## What you should do
Report the lines of the data below that contain the string "Standard".

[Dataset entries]
_____

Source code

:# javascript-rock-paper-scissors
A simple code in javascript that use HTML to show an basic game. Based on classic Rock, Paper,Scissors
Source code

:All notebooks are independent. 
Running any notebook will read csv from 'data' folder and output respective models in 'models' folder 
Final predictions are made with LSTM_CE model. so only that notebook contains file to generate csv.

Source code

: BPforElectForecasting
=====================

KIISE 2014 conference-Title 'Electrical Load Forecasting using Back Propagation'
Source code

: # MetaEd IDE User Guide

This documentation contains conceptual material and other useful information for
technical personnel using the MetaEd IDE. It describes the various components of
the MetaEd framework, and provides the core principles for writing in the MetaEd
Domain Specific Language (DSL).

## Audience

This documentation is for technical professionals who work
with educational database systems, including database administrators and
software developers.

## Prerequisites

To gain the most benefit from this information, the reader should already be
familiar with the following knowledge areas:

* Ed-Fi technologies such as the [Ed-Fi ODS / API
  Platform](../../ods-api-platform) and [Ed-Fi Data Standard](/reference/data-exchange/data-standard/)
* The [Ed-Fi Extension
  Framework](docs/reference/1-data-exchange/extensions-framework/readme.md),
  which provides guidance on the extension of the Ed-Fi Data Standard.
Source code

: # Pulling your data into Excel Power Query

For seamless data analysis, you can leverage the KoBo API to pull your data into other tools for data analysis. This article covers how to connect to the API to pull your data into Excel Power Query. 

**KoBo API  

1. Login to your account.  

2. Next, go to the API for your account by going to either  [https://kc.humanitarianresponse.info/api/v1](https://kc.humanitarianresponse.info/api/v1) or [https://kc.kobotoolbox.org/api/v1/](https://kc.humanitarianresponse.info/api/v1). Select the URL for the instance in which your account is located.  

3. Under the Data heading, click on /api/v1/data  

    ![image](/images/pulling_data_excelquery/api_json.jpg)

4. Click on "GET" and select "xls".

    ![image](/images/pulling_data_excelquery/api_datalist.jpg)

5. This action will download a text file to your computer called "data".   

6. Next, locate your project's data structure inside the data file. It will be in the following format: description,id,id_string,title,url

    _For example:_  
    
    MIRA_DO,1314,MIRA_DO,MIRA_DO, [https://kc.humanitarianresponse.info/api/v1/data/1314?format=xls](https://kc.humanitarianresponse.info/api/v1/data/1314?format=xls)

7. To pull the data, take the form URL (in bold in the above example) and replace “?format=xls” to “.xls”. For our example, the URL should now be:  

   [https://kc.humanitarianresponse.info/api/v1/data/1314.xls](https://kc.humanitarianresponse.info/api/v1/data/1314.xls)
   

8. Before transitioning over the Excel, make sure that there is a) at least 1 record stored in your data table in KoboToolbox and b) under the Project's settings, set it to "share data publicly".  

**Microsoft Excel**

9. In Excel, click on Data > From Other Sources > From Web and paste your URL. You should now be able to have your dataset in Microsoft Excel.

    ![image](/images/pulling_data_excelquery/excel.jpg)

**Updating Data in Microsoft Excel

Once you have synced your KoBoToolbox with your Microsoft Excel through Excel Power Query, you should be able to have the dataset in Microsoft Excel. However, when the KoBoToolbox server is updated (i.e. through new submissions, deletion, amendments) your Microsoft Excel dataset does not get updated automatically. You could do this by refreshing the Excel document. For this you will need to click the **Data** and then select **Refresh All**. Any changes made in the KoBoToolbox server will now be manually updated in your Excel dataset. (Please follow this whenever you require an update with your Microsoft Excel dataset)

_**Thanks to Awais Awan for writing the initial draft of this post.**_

_____

## Exercise result
  Platform](../../ods-api-platform) and [Ed-Fi Data Standard](/reference/data-exchange/data-standard/)
  which provides guidance on the extension of the Ed-Fi Data Standard.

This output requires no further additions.